■ DATA FOR PROCESSING ■
^^^^
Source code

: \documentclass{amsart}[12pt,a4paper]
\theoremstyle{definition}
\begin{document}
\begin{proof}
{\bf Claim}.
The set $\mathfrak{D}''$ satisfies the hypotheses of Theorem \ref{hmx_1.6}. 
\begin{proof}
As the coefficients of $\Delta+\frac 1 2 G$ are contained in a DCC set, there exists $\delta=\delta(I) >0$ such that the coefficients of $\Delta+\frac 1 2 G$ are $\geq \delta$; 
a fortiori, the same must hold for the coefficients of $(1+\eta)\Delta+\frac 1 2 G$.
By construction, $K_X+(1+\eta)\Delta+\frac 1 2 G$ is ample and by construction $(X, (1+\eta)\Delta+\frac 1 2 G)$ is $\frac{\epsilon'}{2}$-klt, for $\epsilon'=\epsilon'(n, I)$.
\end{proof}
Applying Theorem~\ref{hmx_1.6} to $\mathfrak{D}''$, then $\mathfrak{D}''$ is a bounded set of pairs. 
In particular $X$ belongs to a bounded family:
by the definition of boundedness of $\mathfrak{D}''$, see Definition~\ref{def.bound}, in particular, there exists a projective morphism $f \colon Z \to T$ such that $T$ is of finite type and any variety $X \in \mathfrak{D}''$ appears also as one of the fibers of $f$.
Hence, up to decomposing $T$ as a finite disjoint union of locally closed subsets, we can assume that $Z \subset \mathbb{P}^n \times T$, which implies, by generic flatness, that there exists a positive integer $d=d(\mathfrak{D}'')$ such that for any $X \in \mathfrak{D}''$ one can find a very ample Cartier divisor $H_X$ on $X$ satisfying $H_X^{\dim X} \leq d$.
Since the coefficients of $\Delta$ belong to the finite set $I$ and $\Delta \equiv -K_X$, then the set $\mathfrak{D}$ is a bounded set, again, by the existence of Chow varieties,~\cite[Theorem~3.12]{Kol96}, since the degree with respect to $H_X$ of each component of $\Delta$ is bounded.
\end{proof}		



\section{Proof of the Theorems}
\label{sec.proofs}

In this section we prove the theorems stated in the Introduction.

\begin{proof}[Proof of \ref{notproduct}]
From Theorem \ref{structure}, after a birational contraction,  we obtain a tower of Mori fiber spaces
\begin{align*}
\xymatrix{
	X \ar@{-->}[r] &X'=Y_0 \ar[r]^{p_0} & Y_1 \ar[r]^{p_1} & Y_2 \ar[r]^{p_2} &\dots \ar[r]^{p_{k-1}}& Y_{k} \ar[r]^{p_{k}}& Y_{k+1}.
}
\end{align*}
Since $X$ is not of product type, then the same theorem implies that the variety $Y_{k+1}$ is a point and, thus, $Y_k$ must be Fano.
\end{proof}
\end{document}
^^^^
■ EXERCISE DESCRIPTION ■
Scan the records above for the word "exists" and return every line where it occurs.

■ TASK RESULT ■
As the coefficients of $\Delta+\frac 1 2 G$ are contained in a DCC set, there exists $\delta=\delta(I) >0$ such that the coefficients of $\Delta+\frac 1 2 G$ are $\geq \delta$; 
by the definition of boundedness of $\mathfrak{D}''$, see Definition~\ref{def.bound}, in particular, there exists a projective morphism $f \colon Z \to T$ such that $T$ is of finite type and any variety $X \in \mathfrak{D}''$ appears also as one of the fibers of $f$.
Hence, up to decomposing $T$ as a finite disjoint union of locally closed subsets, we can assume that $Z \subset \mathbb{P}^n \times T$, which implies, by generic flatness, that there exists a positive integer $d=d(\mathfrak{D}'')$ such that for any $X \in \mathfrak{D}''$ one can find a very ample Cartier divisor $H_X$ on $X$ satisfying $H_X^{\dim X} \leq d$.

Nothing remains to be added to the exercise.